Work task: Please transcribe exactly, and only, the lines of the data below between the line holding "used for display." and the line holding "that resolves with", inclusive.

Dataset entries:
=-=-=

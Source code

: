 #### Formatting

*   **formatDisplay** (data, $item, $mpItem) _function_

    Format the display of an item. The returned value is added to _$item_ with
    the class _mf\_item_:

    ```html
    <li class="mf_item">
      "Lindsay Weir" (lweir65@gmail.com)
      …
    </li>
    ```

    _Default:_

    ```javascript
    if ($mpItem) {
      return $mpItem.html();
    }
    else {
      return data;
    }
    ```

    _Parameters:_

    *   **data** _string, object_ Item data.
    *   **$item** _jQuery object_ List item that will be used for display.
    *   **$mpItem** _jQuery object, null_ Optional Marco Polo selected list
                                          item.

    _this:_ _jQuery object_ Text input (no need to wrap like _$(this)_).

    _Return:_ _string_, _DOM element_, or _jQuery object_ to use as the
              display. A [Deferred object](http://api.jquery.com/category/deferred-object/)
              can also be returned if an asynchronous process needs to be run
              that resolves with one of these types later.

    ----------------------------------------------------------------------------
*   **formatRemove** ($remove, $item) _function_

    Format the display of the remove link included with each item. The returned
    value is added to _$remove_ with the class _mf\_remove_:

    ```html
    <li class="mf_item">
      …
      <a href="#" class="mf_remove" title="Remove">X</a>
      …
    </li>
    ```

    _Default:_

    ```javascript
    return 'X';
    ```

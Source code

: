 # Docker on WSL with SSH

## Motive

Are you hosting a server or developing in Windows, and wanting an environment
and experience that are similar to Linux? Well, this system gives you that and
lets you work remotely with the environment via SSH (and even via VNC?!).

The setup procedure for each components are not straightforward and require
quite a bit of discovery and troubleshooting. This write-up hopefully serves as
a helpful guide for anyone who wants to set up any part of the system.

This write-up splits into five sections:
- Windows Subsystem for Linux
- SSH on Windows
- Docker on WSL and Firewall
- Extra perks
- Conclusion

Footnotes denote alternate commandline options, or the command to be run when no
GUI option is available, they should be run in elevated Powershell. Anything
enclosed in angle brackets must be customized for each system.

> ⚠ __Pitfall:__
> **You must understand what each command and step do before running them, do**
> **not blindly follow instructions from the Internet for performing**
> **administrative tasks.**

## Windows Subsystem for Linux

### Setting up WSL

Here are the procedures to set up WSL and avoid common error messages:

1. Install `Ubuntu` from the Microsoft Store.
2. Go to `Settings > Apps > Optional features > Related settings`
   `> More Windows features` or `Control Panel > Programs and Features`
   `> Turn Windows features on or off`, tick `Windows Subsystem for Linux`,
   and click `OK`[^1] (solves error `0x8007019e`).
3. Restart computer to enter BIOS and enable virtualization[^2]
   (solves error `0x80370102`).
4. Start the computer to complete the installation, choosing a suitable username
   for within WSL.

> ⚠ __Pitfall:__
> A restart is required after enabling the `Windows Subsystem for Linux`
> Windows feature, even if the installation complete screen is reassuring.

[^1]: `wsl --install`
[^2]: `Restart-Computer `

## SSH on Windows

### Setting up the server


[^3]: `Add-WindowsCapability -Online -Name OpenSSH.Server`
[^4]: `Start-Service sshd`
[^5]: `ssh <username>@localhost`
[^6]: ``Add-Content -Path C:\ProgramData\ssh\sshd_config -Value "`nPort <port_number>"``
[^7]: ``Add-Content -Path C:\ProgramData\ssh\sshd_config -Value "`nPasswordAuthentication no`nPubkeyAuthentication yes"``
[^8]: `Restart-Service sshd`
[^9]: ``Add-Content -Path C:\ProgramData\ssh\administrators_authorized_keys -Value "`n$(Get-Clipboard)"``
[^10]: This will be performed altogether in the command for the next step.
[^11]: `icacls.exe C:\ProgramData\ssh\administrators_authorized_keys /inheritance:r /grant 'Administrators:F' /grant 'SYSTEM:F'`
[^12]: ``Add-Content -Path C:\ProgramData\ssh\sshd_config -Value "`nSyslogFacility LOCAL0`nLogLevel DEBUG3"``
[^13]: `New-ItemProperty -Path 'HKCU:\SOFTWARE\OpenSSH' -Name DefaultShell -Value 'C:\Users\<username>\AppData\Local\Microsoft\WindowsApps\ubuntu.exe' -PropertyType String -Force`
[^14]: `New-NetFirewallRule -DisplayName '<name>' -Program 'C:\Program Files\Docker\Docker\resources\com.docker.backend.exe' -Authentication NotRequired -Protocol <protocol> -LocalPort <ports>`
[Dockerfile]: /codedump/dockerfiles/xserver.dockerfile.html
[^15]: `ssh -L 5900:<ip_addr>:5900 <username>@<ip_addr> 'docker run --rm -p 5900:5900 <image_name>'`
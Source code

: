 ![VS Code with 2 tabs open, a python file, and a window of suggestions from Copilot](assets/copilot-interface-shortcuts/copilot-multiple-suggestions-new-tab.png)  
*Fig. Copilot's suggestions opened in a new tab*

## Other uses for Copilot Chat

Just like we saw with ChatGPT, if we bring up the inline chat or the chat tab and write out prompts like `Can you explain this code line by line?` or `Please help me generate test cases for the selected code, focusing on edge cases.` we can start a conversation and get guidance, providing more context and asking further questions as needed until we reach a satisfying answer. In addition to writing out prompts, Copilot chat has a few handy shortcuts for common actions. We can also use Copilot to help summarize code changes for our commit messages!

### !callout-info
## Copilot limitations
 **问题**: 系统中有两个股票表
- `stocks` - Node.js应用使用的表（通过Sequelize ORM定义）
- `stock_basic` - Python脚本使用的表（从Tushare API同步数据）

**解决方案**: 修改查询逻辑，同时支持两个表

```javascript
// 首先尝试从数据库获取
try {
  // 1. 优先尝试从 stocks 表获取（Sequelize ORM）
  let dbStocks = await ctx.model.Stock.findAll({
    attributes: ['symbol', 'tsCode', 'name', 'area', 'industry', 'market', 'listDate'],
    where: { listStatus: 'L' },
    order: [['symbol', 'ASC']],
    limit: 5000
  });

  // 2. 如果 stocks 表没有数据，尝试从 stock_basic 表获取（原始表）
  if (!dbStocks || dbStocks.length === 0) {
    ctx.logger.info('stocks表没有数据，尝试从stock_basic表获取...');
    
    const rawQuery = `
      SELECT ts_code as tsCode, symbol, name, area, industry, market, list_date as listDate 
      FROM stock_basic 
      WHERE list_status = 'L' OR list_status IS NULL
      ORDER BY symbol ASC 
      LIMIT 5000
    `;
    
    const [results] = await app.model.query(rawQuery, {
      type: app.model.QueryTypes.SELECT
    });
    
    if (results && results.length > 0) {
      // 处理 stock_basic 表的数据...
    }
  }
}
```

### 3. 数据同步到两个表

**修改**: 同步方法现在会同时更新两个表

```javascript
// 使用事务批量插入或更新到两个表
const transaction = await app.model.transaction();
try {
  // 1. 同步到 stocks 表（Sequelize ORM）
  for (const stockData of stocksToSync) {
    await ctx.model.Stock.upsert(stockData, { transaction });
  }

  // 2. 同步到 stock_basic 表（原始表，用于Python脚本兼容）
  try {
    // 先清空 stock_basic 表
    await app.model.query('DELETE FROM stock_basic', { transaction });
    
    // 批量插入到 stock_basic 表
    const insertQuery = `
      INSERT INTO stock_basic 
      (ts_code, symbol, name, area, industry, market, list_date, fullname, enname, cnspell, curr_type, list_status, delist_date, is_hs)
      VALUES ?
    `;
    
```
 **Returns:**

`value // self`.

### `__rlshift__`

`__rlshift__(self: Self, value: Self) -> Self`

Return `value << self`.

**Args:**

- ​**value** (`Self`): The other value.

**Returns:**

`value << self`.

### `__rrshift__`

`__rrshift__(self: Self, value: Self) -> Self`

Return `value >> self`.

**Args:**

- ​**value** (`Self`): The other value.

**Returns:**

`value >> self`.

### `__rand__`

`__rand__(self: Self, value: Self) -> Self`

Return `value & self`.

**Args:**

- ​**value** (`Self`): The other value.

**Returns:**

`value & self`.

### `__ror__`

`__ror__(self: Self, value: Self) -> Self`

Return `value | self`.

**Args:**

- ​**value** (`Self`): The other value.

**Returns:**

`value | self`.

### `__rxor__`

=-=-=

Answer space:
    *   **$item** _jQuery object_ List item that will be used for display.
    *   **$mpItem** _jQuery object, null_ Optional Marco Polo selected list
                                          item.

    _this:_ _jQuery object_ Text input (no need to wrap like _$(this)_).

    _Return:_ _string_, _DOM element_, or _jQuery object_ to use as the
              display. A [Deferred object](http://api.jquery.com/category/deferred-object/)
              can also be returned if an asynchronous process needs to be run
              that resolves with one of these types later.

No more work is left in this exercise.